Spider McCann had hung back a few feet so that the two commanders could converse confidentially. The officers could get on with their chit chat and he would watch their backs in the meantime. The wreckage all around him told him everything he needed to know about how ‘safe’ the ships and the men of the ABNZ Squadron were in this particular harbour. That was why whenever his Admiral went ashore he had plenty of his men – armed to the teeth - loitering in the vicinity.
“If you say so, Admiral...”
“Nick, old man. I’ve never been one to stand on ceremony and I’m too old to change my ways now.”
“Tom,” the Australian volunteered, a little taken aback. Even in this day and age most British officers of his acquaintance were sticklers for their ‘prerogatives’, rights and ranks.

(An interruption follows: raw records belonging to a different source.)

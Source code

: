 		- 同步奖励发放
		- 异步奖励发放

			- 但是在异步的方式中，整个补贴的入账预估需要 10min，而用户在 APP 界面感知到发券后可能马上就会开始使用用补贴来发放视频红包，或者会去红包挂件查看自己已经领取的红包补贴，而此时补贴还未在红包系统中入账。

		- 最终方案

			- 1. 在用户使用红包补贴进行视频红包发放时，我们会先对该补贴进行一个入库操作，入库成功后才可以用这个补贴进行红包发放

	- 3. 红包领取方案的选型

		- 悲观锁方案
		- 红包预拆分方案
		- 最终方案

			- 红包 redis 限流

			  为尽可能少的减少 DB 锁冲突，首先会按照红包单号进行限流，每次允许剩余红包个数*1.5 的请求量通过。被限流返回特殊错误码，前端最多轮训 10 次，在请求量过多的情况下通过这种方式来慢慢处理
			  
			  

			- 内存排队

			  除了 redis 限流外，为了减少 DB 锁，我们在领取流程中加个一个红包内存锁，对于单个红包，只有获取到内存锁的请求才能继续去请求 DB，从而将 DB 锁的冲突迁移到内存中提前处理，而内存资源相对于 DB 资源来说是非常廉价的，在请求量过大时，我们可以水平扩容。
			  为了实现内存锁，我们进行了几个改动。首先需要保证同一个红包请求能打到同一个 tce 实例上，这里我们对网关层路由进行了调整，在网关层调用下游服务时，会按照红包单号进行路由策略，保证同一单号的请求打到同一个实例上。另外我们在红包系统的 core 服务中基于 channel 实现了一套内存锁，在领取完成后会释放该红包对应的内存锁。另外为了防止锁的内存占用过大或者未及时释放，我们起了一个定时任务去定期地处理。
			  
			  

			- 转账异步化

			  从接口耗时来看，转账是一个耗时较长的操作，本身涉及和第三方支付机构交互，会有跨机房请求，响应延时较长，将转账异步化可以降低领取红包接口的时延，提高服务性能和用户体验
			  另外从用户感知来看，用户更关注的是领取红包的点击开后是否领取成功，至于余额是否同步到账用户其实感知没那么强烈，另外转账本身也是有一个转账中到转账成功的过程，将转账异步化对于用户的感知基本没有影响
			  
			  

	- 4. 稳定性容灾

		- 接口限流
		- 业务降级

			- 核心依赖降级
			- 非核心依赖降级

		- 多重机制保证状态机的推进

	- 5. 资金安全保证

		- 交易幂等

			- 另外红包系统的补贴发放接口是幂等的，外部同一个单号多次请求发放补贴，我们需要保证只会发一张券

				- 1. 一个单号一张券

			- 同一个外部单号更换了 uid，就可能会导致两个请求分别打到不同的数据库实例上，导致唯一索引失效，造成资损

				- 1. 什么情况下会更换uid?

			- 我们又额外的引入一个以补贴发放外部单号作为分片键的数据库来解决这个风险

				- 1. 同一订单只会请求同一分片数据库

Even though he and Davey were of equivalent seniority in their respective services, it was unsettling to encounter a man so obviously unconcerned with the old ‘proprieties’. “Good to meet you, Nick.”
The Englishman waved around at the scene of devastation.
“If the bastards think this will make us pack up and go home they’ve got another thing coming, Tom!”
Chapter 6
Saturday 6th June 1964
HMAS Anzac, Shatt al-Arab
The pre-war navigable channel had not so much shifted as split into two distinct openings at the margins where the Arvand River flowed into the Persian Gulf. HMAS Anzac had grounded twice before Commander Stephen Turnbull had called forward the smaller, shallower draught Ton class minesweepers HMS Essington and HMS Tariton to lead his ship, drawing fourteen feet, and the bigger HMAS Sydney with a draught of twenty-five feet up river. The two deep water channels merged about five miles upstream where, it was discovered the ‘navigation’ had shifted some fifty to a hundred yards closer to the western shore of the Faw Peninsula than it had been the previous occasion Turnbull had taken Anzac up to Abadan some three weeks ago.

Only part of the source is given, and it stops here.